| What you have to do |
Which of the lines below include "observations"? Each one should be copied out.

| Task data |
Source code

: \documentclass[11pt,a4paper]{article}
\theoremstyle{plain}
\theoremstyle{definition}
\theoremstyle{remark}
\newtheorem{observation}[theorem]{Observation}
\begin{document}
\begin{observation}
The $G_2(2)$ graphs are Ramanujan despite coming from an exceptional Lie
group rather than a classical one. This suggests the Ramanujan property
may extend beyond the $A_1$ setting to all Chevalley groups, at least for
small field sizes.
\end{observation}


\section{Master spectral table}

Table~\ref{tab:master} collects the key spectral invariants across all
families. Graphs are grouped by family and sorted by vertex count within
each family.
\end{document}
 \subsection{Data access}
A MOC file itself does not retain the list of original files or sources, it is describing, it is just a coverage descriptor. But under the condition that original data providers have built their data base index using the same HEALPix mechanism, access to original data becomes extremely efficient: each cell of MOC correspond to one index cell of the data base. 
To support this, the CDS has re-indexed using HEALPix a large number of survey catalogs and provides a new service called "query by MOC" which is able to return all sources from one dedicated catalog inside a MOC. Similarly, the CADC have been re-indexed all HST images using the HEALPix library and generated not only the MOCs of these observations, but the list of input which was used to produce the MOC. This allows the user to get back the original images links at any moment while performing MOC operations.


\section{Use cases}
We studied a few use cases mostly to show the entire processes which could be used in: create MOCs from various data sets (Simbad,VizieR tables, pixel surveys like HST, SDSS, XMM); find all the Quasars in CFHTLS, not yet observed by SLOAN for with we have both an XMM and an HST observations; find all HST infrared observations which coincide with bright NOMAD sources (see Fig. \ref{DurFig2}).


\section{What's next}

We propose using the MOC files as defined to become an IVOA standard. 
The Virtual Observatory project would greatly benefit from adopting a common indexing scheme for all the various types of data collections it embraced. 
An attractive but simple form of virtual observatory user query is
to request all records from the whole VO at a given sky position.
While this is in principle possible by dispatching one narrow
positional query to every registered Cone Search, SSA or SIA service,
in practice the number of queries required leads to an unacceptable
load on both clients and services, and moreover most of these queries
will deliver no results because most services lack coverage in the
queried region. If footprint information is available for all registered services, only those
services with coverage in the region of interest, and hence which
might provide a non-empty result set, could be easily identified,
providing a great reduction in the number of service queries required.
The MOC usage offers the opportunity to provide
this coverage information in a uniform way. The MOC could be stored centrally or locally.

| The answer |
To support this, the CDS has re-indexed using HEALPix a large number of survey catalogs and provides a new service called "query by MOC" which is able to return all sources from one dedicated catalog inside a MOC. Similarly, the CADC have been re-indexed all HST images using the HEALPix library and generated not only the MOCs of these observations, but the list of input which was used to produce the MOC. This allows the user to get back the original images links at any moment while performing MOC operations.
We studied a few use cases mostly to show the entire processes which could be used in: create MOCs from various data sets (Simbad,VizieR tables, pixel surveys like HST, SDSS, XMM); find all the Quasars in CFHTLS, not yet observed by SLOAN for with we have both an XMM and an HST observations; find all HST infrared observations which coincide with bright NOMAD sources (see Fig. \ref{DurFig2}).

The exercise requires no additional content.